Linker and Libraries Guide

Minimizing Paging Activity

Many of the mechanisms discussed in the previous section, "Maximizing Shareability", will help reduce the amount of paging encountered when using shared objects. Here some additional generic software performance considerations are covered.

Any process that accesses a new page will cause a page fault. As this is an expensive operation, and because shared objects can be used by many processes, any reduction in the number of page faults generated by accessing a shared object will benefit the process and the system as a whole.

Organizing frequently used routines and their data to an adjacent set of pages will frequently improve performance because it improves the locality of reference. When a process calls one of these functions, it might already be in memory because of its proximity to the other frequently used functions. Similarly, grouping interrelated functions will improve locality of references. For example, if every call to the function foo() results in a call to the function bar(), place these functions on the same page. Tools like cflow(1), tcov(1), prof(1) and gprof(1) are useful in determining code coverage and profiling.

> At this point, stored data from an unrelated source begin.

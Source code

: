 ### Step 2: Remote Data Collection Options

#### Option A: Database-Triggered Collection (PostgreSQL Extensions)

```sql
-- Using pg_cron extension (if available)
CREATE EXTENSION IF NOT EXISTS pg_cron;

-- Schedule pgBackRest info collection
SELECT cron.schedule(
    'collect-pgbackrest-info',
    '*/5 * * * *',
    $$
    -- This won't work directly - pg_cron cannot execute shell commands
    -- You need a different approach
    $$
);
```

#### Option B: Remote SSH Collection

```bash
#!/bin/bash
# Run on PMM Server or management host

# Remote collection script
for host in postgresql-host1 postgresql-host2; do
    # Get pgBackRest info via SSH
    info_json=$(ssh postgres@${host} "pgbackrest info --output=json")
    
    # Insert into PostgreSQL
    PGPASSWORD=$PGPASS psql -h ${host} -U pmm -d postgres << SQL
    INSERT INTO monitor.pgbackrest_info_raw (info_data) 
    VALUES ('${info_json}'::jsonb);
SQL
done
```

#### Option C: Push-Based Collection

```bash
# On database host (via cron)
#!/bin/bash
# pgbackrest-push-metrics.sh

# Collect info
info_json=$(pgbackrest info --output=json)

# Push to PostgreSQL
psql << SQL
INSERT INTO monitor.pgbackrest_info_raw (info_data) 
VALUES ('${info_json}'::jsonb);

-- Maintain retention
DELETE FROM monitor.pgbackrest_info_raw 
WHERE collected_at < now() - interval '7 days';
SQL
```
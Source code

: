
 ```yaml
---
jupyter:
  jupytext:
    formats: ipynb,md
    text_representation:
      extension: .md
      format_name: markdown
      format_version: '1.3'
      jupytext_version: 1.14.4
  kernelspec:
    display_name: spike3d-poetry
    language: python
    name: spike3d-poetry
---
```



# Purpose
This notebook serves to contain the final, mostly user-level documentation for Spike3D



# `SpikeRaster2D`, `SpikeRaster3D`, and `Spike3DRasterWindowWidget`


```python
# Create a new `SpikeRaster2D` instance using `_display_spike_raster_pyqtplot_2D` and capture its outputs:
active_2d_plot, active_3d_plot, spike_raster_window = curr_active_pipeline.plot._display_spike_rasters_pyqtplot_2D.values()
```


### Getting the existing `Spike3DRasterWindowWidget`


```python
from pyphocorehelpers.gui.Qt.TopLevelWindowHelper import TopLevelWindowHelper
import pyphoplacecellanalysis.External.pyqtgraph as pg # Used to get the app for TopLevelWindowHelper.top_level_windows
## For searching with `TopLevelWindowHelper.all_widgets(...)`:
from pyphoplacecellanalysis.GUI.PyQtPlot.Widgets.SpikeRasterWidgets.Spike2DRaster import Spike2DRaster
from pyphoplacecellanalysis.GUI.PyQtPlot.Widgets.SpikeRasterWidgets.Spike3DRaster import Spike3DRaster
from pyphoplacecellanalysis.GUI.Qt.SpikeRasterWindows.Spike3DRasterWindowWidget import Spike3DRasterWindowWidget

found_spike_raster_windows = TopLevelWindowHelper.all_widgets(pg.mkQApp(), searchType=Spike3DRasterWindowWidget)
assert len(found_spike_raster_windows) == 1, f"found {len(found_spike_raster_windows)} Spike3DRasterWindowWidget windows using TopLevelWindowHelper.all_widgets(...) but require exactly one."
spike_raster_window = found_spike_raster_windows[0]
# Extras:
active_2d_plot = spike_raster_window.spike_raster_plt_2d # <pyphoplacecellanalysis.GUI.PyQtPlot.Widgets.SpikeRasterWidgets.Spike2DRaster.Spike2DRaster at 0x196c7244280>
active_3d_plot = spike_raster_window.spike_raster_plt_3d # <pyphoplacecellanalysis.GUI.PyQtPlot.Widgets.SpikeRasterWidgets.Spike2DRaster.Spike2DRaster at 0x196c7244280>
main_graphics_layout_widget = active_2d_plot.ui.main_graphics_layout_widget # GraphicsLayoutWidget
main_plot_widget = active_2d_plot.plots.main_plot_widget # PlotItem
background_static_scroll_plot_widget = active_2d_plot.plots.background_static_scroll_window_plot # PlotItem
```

It is also advisable to isolate related functionality to its own shared object. The standard C library has historically been built containing many unrelated functions, and only rarely, for example, will any single executable use everything in this library. Because of its widespread use, it is also somewhat difficult to determine what set of functions are really the most frequently used. In contrast, when designing a shared object from scratch, it is better to maintain only related functions within the shared object. This will improve locality of reference and usually has the side effect of reducing the object's overall size.